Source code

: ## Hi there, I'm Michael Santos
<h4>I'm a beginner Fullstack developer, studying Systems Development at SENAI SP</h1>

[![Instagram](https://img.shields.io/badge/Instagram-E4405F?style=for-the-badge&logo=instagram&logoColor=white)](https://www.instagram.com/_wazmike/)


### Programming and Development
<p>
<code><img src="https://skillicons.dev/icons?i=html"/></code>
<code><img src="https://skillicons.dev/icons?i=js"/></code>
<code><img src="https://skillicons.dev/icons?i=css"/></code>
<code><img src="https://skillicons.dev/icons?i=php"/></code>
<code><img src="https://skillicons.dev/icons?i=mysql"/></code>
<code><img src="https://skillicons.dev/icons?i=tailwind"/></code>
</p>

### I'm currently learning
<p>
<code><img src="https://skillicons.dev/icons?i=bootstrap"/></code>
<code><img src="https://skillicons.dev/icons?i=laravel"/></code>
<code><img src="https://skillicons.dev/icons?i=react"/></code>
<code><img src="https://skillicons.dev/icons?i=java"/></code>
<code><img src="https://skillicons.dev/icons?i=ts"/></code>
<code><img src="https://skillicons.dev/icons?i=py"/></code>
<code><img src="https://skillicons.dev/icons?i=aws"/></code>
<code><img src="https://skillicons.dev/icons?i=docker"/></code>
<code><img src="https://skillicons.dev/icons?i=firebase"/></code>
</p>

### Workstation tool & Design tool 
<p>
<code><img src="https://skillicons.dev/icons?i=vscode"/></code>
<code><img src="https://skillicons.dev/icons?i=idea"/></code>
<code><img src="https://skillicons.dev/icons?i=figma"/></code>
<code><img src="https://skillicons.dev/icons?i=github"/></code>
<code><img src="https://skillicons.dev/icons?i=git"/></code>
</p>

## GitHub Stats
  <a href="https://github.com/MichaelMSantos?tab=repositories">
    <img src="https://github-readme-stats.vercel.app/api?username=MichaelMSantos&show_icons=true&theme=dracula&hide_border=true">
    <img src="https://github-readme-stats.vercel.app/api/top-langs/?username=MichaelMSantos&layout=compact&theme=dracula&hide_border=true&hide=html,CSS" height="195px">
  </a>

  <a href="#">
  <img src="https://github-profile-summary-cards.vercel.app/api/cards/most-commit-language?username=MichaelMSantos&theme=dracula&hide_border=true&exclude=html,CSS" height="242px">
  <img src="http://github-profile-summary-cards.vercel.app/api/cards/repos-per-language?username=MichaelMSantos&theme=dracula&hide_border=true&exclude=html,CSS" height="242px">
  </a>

#### TASK REQUIREMENTS:
Please give the number of lines in the data where "html" appears, without any other words.

#### RESULT:
4